# Linking Education and Multistate Employment Data

### Table of Contents
1. [Introduction](#Introduction)
2. [Setting up a Database Connection](#Database-Connection)
3. [Education Queries ](#Writing-Our-Education-Database-Query)
4. [Identifying People in Multiple Datasets](#Linking-Ohio-Education-and-Employment-Microdata)
5. [Explore the Connected Data](#Exploratory-Data-Analysis)
6. [Identifying People Across Multiple States](#Linking-Ohio-Education-and-Multistate-Employment-Microdata)
7. [Additional Data Exploration:Multistate Wages](#Additional-Exploratory-Data-Analysis)
8. [Exploring Sources of Errors and Inference](#Exploring-Sources-of-Error-and-Inference)


## Introduction
- Back to [Table of Contents](#Table-of-Contents)

In this notebook, we use Ohio administrative data on earned education degrees. We will identify a specific type of education program and select a specific cohort (a group of students who graduated in the same year). 

Next, we see if we can find employment outcomes for this group of students. Here, we have to think of the type of employment outcome we are interested in. How many years after graduation and when do we identify someone as being employed? 

In addition, we have to think about where to find these employment outcomes. We can investigate the Ohio administrative data on employment, but we can also investigate if students became employed in some other states. 

By going through this notebook, you get an idea of all the choices you make while going through such a process, and you get an idea of how these decisions influences the outcomes you will find. 
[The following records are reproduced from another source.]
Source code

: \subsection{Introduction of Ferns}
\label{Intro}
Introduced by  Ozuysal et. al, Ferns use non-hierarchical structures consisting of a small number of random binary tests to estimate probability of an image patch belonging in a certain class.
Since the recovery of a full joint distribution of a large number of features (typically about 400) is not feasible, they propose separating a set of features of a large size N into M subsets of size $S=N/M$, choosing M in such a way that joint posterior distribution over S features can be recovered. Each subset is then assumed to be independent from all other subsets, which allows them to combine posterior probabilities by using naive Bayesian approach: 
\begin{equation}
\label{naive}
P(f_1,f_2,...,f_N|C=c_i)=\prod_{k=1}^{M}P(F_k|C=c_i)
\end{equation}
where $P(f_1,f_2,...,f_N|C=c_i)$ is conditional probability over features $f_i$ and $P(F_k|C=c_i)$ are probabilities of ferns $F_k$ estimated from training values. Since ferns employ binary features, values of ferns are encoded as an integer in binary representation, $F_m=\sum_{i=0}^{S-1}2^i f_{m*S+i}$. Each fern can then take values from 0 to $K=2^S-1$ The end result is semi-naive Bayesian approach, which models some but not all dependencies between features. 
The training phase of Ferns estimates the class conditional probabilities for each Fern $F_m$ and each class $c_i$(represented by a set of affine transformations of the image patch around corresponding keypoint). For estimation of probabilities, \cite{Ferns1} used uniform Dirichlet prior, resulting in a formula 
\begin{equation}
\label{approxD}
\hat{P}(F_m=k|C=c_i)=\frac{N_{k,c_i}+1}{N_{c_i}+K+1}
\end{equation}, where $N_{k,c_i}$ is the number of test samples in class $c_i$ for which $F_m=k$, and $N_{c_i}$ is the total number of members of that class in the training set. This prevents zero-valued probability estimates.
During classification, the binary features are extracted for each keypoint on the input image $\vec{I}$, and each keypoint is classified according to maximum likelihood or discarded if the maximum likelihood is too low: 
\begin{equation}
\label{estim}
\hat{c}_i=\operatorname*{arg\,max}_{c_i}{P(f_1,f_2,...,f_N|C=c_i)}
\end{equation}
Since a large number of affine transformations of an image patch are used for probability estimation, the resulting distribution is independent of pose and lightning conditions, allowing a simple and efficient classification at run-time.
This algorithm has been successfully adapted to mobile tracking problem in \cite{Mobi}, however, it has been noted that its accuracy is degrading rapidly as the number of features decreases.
We start by loading the packages we are going to use: 

In [None]:
%pylab inline
import pandas as pd
import psycopg2
from sqlalchemy import create_engine
import time

## Database Connection
First we set our database connection parameters

- Back to [Table of Contents](#Table-of-Contents)

In [None]:
db_name = "appliedda"
hostname = "10.10.2.10"

Next, we set our database connections, and we use the psycopg2 module so we can more easily execute queries without returning data:

In [None]:
conn = psycopg2.connect(database=db_name, host=hostname)
cursor = conn.cursor()

## Writing Our Education Database Query 

- Back to [Table of Contents](#Table-of-Contents)

Note that with this query, we identify and select only persons who obtained a education degree with 'cip' = '23', which equates to a bachelor's degree in English. In addition, we only include persons who obtained their degree in 2010. When you are finished with going through this notebook, you can come back to this query and play around with selecting other degrees or other cohorts. 

Here we use list comprehension to shorten the list of table names in our query text

In [None]:
level_list = ['degcert_au_inst1_level_{}'.format(i) for i in range(1, 17)] +\
['degcert_sm_inst1_level_{}'.format(i) for i in range(1, 12)] +\
['degcert_sp_inst1_level_{}'.format(i) for i in range(1, 18)] +\
['degcert_wi_inst1_level_{}'.format(i) for i in range(1, 11)]
level_cols = ','.join([l+'::text' for l in level_list])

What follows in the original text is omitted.